### DATA PROVIDED
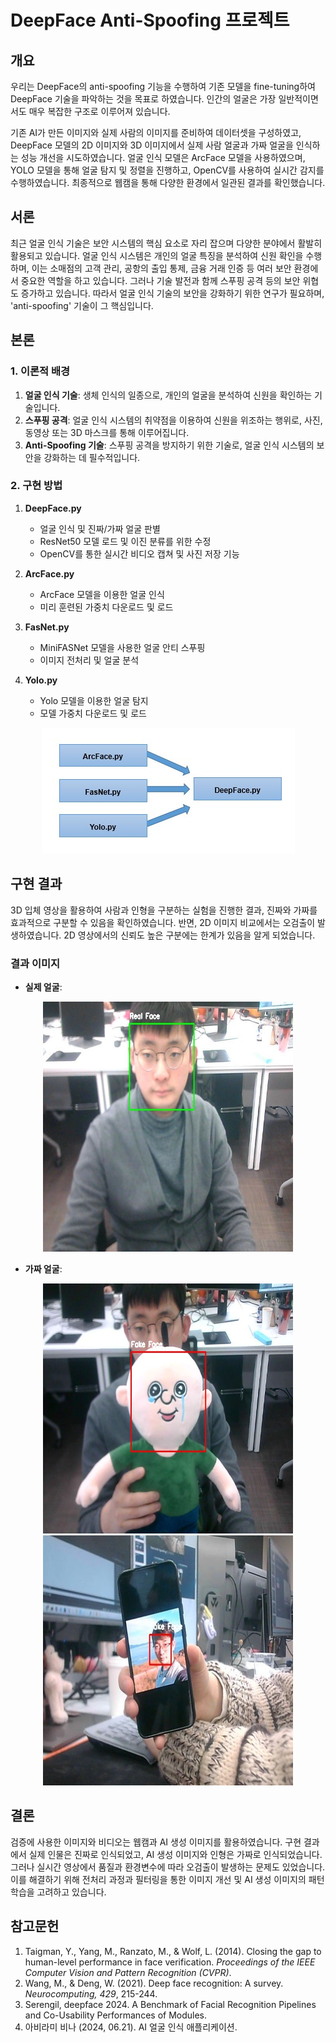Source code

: # DeepFace Anti-Spoofing 프로젝트

## 개요
우리는 DeepFace의 anti-spoofing 기능을 수행하여 기존 모델을 fine-tuning하여 DeepFace 기술을 파악하는 것을 목표로 하였습니다. 인간의 얼굴은 가장 일반적이면서도 매우 복잡한 구조로 이루어져 있습니다.

기존 AI가 만든 이미지와 실제 사람의 이미지를 준비하여 데이터셋을 구성하였고, DeepFace 모델의 2D 이미지와 3D 이미지에서 실제 사람 얼굴과 가짜 얼굴을 인식하는 성능 개선을 시도하였습니다. 얼굴 인식 모델은 ArcFace 모델을 사용하였으며, YOLO 모델을 통해 얼굴 탐지 및 정렬을 진행하고, OpenCV를 사용하여 실시간 감지를 수행하였습니다. 최종적으로 웹캠을 통해 다양한 환경에서 일관된 결과를 확인했습니다.

## 서론
최근 얼굴 인식 기술은 보안 시스템의 핵심 요소로 자리 잡으며 다양한 분야에서 활발히 활용되고 있습니다. 얼굴 인식 시스템은 개인의 얼굴 특징을 분석하여 신원 확인을 수행하며, 이는 소매점의 고객 관리, 공항의 출입 통제, 금융 거래 인증 등 여러 보안 환경에서 중요한 역할을 하고 있습니다. 그러나 기술 발전과 함께 스푸핑 공격 등의 보안 위협도 증가하고 있습니다. 따라서 얼굴 인식 기술의 보안을 강화하기 위한 연구가 필요하며, 'anti-spoofing' 기술이 그 핵심입니다.

## 본론

### 1. 이론적 배경
1. **얼굴 인식 기술**: 생체 인식의 일종으로, 개인의 얼굴을 분석하여 신원을 확인하는 기술입니다.
2. **스푸핑 공격**: 얼굴 인식 시스템의 취약점을 이용하여 신원을 위조하는 행위로, 사진, 동영상 또는 3D 마스크를 통해 이루어집니다.
3. **Anti-Spoofing 기술**: 스푸핑 공격을 방지하기 위한 기술로, 얼굴 인식 시스템의 보안을 강화하는 데 필수적입니다.

### 2. 구현 방법
1. **DeepFace.py**
   - 얼굴 인식 및 진짜/가짜 얼굴 판별
   - ResNet50 모델 로드 및 이진 분류를 위한 수정
   - OpenCV를 통한 실시간 비디오 캡쳐 및 사진 저장 기능

2. **ArcFace.py**
   - ArcFace 모델을 이용한 얼굴 인식
   - 미리 훈련된 가중치 다운로드 및 로드

3. **FasNet.py**
   - MiniFASNet 모델을 사용한 얼굴 안티 스푸핑
   - 이미지 전처리 및 얼굴 분석

4. **Yolo.py**
   - Yolo 모델을 이용한 얼굴 탐지
   - 모델 가중치 다운로드 및 로드
     
<div align="center">
    <img src="images/Model.jpg" alt="Real Face">
</div>

## 구현 결과
3D 입체 영상을 활용하여 사람과 인형을 구분하는 실험을 진행한 결과, 진짜와 가짜를 효과적으로 구분할 수 있음을 확인하였습니다. 반면, 2D 이미지 비교에서는 오검출이 발생하였습니다. 2D 영상에서의 신뢰도 높은 구분에는 한계가 있음을 알게 되었습니다.

### 결과 이미지
- **실제 얼굴**:
<div align="center">
    <img src="images/Real%20Face.jpg" width="400" height="400">
</div>

- **가짜 얼굴**:
<div align="center">
    <img src="images/Fake%20Face.jpg" width="400" height="400">
</div>
<div align="center">
    <img src="images/FakeFace.jpg" width="400" height="400">
</div>

## 결론
검증에 사용한 이미지와 비디오는 웹캠과 AI 생성 이미지를 활용하였습니다. 구현 결과에서 실제 인물은 진짜로 인식되었고, AI 생성 이미지와 인형은 가짜로 인식되었습니다. 그러나 실시간 영상에서 품질과 환경변수에 따라 오검출이 발생하는 문제도 있었습니다. 이를 해결하기 위해 전처리 과정과 필터링을 통한 이미지 개선 및 AI 생성 이미지의 패턴 학습을 고려하고 있습니다.

## 참고문헌
1. Taigman, Y., Yang, M., Ranzato, M., & Wolf, L. (2014). Closing the gap to human-level performance in face verification. *Proceedings of the IEEE Computer Vision and Pattern Recognition (CVPR)*.
2. Wang, M., & Deng, W. (2021). Deep face recognition: A survey. *Neurocomputing, 429*, 215-244.
3. Serengil, deepface 2024. A Benchmark of Facial Recognition Pipelines and Co-Usability Performances of Modules.
4. 아비라미 비나 (2024, 06.21). AI 얼굴 인식 애플리케이션.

### TASK DESCRIPTION
Copy exactly the line containing "3. **FasNet.py**" and each line after it through the end of the records above.

### SOLUTION FOR THIS EXERCISE
3. **FasNet.py**
   - MiniFASNet 모델을 사용한 얼굴 안티 스푸핑
   - 이미지 전처리 및 얼굴 분석

4. **Yolo.py**
   - Yolo 모델을 이용한 얼굴 탐지
   - 모델 가중치 다운로드 및 로드
     
<div align="center">
    <img src="images/Model.jpg" alt="Real Face">
</div>

## 구현 결과
3D 입체 영상을 활용하여 사람과 인형을 구분하는 실험을 진행한 결과, 진짜와 가짜를 효과적으로 구분할 수 있음을 확인하였습니다. 반면, 2D 이미지 비교에서는 오검출이 발생하였습니다. 2D 영상에서의 신뢰도 높은 구분에는 한계가 있음을 알게 되었습니다.

### 결과 이미지
- **실제 얼굴**:
<div align="center">
    <img src="images/Real%20Face.jpg" width="400" height="400">
</div>

- **가짜 얼굴**:
<div align="center">
    <img src="images/Fake%20Face.jpg" width="400" height="400">
</div>
<div align="center">
    <img src="images/FakeFace.jpg" width="400" height="400">
</div>

## 결론
검증에 사용한 이미지와 비디오는 웹캠과 AI 생성 이미지를 활용하였습니다. 구현 결과에서 실제 인물은 진짜로 인식되었고, AI 생성 이미지와 인형은 가짜로 인식되었습니다. 그러나 실시간 영상에서 품질과 환경변수에 따라 오검출이 발생하는 문제도 있었습니다. 이를 해결하기 위해 전처리 과정과 필터링을 통한 이미지 개선 및 AI 생성 이미지의 패턴 학습을 고려하고 있습니다.

## 참고문헌
1. Taigman, Y., Yang, M., Ranzato, M., & Wolf, L. (2014). Closing the gap to human-level performance in face verification. *Proceedings of the IEEE Computer Vision and Pattern Recognition (CVPR)*.
2. Wang, M., & Deng, W. (2021). Deep face recognition: A survey. *Neurocomputing, 429*, 215-244.
3. Serengil, deepface 2024. A Benchmark of Facial Recognition Pipelines and Co-Usability Performances of Modules.
4. 아비라미 비나 (2024, 06.21). AI 얼굴 인식 애플리케이션.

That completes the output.